What needs to be done ::
If a line in the data contains "distributional", copy it out.

Material supplied ::
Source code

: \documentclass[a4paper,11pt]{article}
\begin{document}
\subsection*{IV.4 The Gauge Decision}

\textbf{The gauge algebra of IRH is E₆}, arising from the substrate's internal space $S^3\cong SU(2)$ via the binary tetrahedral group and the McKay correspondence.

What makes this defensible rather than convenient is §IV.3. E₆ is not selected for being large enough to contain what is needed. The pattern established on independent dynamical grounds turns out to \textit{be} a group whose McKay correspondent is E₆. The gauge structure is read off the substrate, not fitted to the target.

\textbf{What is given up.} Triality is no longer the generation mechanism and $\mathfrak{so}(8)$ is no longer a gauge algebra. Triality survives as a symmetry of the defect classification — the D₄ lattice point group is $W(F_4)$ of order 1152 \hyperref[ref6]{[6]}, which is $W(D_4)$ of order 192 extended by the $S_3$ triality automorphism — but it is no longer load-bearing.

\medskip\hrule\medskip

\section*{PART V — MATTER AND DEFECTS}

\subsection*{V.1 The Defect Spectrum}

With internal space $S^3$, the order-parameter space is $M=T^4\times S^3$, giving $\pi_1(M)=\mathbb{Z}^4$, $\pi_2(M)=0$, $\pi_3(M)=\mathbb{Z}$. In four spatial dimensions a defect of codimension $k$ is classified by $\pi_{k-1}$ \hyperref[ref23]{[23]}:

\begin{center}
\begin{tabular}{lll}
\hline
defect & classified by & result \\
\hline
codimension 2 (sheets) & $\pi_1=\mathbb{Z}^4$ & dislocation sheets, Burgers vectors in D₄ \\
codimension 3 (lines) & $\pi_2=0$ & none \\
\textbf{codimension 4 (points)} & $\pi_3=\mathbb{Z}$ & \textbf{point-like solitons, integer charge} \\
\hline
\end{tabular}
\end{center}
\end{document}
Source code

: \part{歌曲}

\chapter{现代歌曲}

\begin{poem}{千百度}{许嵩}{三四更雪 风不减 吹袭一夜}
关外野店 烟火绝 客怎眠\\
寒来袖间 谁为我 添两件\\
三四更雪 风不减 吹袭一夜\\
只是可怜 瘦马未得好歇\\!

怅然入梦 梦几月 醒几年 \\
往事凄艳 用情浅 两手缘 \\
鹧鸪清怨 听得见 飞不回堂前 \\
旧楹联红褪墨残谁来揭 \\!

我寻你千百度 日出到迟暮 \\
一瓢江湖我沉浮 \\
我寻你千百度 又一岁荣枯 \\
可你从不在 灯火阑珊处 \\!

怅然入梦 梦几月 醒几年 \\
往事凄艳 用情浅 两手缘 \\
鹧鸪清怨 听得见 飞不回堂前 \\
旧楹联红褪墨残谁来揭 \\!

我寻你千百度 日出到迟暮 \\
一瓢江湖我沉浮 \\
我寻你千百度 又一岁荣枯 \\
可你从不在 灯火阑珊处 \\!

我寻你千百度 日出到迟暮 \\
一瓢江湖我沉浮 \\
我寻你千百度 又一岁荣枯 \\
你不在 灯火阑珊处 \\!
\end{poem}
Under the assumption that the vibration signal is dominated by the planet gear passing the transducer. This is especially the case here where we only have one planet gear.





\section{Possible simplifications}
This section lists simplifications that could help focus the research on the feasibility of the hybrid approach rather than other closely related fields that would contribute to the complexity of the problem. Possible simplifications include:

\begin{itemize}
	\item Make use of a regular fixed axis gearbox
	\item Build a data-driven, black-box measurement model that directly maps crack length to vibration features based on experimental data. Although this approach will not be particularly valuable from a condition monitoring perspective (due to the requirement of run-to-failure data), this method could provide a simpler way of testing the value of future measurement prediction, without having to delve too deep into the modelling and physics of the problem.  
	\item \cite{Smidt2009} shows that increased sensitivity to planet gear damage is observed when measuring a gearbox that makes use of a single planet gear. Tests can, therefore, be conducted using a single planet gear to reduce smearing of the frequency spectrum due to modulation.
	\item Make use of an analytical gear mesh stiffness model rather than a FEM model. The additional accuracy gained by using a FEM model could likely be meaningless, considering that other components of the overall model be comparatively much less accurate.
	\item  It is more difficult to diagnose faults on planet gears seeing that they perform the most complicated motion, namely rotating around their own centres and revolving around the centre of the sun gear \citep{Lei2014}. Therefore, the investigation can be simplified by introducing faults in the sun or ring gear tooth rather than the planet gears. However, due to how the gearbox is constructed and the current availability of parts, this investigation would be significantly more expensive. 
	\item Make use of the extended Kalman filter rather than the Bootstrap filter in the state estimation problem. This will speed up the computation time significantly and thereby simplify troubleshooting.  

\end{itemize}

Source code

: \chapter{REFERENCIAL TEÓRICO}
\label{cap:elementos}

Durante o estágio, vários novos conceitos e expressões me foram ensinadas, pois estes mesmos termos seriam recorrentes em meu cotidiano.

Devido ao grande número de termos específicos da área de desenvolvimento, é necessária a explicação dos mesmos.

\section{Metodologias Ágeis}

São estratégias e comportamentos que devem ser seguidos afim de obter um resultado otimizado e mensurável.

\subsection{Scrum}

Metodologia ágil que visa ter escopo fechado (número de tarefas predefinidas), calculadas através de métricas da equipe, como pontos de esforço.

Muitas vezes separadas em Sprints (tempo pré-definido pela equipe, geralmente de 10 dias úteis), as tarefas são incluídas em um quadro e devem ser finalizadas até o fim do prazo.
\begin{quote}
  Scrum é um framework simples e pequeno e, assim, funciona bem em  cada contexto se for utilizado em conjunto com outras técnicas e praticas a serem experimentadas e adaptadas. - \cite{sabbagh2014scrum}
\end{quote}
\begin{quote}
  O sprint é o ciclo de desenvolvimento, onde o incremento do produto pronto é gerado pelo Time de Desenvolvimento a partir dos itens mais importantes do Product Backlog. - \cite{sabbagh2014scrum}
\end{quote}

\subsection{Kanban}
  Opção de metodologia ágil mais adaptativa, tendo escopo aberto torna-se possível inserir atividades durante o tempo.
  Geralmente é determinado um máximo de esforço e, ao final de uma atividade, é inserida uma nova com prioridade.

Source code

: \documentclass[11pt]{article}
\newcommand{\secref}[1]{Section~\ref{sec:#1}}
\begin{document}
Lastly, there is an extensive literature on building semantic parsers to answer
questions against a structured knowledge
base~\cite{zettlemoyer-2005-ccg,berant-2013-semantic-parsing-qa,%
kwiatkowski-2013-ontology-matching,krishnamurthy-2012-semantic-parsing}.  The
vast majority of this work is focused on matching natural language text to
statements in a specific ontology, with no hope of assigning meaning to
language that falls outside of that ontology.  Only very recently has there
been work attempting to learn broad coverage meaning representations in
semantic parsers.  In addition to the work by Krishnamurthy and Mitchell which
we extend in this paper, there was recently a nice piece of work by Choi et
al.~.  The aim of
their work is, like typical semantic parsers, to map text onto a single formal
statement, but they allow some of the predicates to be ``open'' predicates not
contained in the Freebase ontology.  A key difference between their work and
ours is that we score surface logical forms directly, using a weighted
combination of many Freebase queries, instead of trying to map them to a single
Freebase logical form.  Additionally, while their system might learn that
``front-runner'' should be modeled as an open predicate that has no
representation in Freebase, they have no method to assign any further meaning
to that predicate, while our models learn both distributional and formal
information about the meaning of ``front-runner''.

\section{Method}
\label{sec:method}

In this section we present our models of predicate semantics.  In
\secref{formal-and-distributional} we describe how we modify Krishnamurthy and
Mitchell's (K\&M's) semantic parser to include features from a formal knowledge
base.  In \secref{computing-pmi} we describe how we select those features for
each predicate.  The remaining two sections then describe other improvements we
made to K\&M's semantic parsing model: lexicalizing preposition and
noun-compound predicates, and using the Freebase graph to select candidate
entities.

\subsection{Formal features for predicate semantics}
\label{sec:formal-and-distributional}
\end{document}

Task result ::
to that predicate, while our models learn both distributional and formal
\secref{formal-and-distributional} we describe how we modify Krishnamurthy and
\label{sec:formal-and-distributional}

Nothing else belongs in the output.